**Supplied data:**
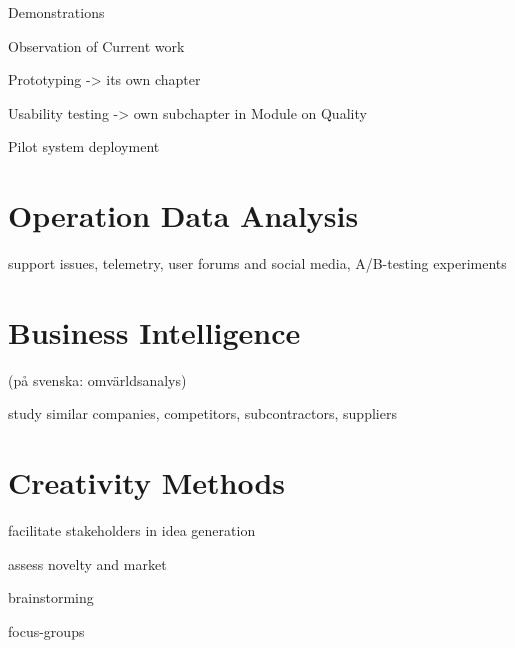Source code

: Demonstrations

Observation of Current work 

Prototyping -> its own chapter 

Usability testing -> own subchapter in Module on Quality

Pilot system deployment


\section{Operation Data Analysis}

support issues, telemetry, user forums and social media, A/B-testing experiments

\section{Business Intelligence}
(på svenska: omvärldsanalys)

study similar companies, competitors, subcontractors, suppliers 

\section{Creativity Methods}

facilitate stakeholders in idea generation 

assess novelty and market 

brainstorming

focus-groups
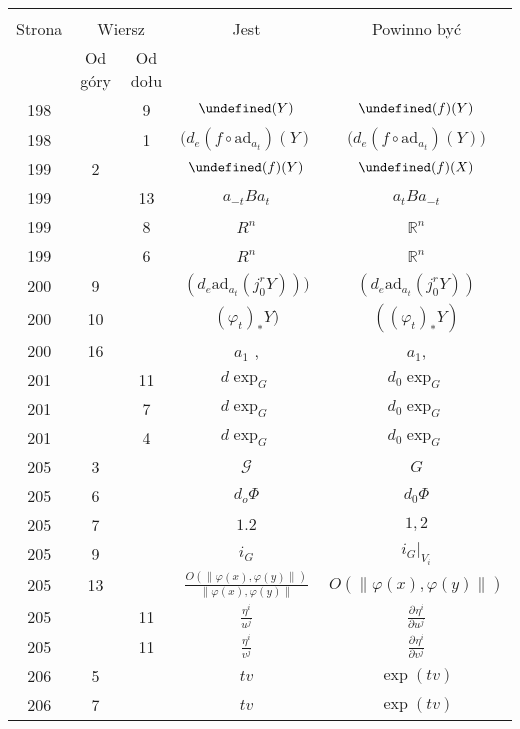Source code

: \documentclass[a4paper,11pt]{article}
\newcommand{\fr}{\frac}
\newcommand{\mb}{\mathbb}
\newcommand{\mc}{\mathcal}
\newcommand{\mr}{\mathrm}
\newcommand{\pr}{\partial}
\newcommand{\ad}{\mr{ad}}
\newcommand{\vp}{\varphi}
\newcommand{\R}{\mb{R}}
\newcommand{\G}{\mc{G}}
\let\L\undefined
\newcommand{\L}{\mc{L}}
\newcommand{\pd}[3]{\frac{ \pr^{ #1 } { #2 } }{ \pr { #3 }^{ #1 } }}
\providecommand{\norm}[1]{\lVert #1 \rVert}
\begin{document}
\begin{center}
  \begin{tabular}{|c|c|c|c|c|}
    \hline
    & \multicolumn{2}{c|}{} & & \\
    Strona & \multicolumn{2}{c|}{Wiersz} & Jest
                              & Powinno być \\ \cline{2-3}
    & Od góry & Od dołu &  &  \\
    \hline
    198 & & 9 & $\L( Y )$ & $\L( f )( Y )$ \\
    198 & & 1 & $( d_{ e }( f \circ \ad_{ a_{ t } } )( Y )$
           & $\big( d_{ e }( f \circ \ad_{ a_{ t } } )( Y ) \big)$ \\
    199 & 2 & & $\L( f )( Y )$ & $\L( f )( X )$ \\
    199 & & 13 & $a_{ -t } B a_{ t }$ & $a_{ t } B a_{ -t }$ \\
    199 & &  8 & $R^{ n }$ & $\R^{ n }$ \\
    199 & &  6 & $R^{ n }$ & $\R^{ n }$ \\
    200 & 9 & & $( d_{ e }\ad_{ a_{ t } }( j^{ r }_{ 0 }Y ) ) )$
           & $( d_{ e }\ad_{ a_{ t } }( j^{ r }_{ 0 }Y ) )$ \\
    200 & 10 & & $( \vp_{ t } )_{ * }Y )$ & $( ( \vp_{ t } )_{ * }Y )$ \\
    200 & 16 & & $a_{ 1 }$ , & $a_{ 1 }$, \\
    201 & & 11 & $d \exp_{ G }$ & $d_{ 0 } \exp_{ G }$ \\
    201 & &  7 & $d \exp_{ G }$ & $d_{ 0 } \exp_{ G }$ \\
    201 & &  4 & $d \exp_{ G }$ & $d_{ 0 } \exp_{ G }$ \\
    205 &  3 & & $\G$ & $G$ \\
    205 &  6 & & $d_{ o }\Phi$ & $d_{ 0 }\Phi$ \\
    205 &  7 & & $1.2$ & $1, 2$ \\
    205 &  9 & & $i_{ G }$ & $i_{ G }|_{ V_{ i } }$ \\
    205 & 13 & & $\fr{ O( \norm{ \vp( x ), \vp( y ) } ) }
                 { \norm{ \vp( x ), \vp( y ) } }$
           & $O( \norm{ \vp( x ), \vp( y ) } )$ \\
    205 & & 11 & $\fr{ \eta^{ i } }{ u^{ j } }$
           & $\pd{}{ { \eta^{ i } } }{ { u^{ j } } }$ \\
    205 & & 11 & $\fr{ \eta^{ i } }{ v^{ j } }$
           & $\pd{}{ { \eta^{ i } } }{ { v^{ j } } }$ \\
    206 &  5 & & $t v$ & $\exp( t v )$ \\
    206 &  7 & & $t v$ & $\exp( t v )$ \\

\end{tabular}
\end{center}
\end{document}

**Work to be completed:** In the data above, find each line that has the word "newcommand" and copy it out.

**Task answer:**
\newcommand{\fr}{\frac}
\newcommand{\mb}{\mathbb}
\newcommand{\mc}{\mathcal}
\newcommand{\mr}{\mathrm}
\newcommand{\pr}{\partial}
\newcommand{\ad}{\mr{ad}}
\newcommand{\vp}{\varphi}
\newcommand{\R}{\mb{R}}
\newcommand{\G}{\mc{G}}
\newcommand{\L}{\mc{L}}
\newcommand{\pd}[3]{\frac{ \pr^{ #1 } { #2 } }{ \pr { #3 }^{ #1 } }}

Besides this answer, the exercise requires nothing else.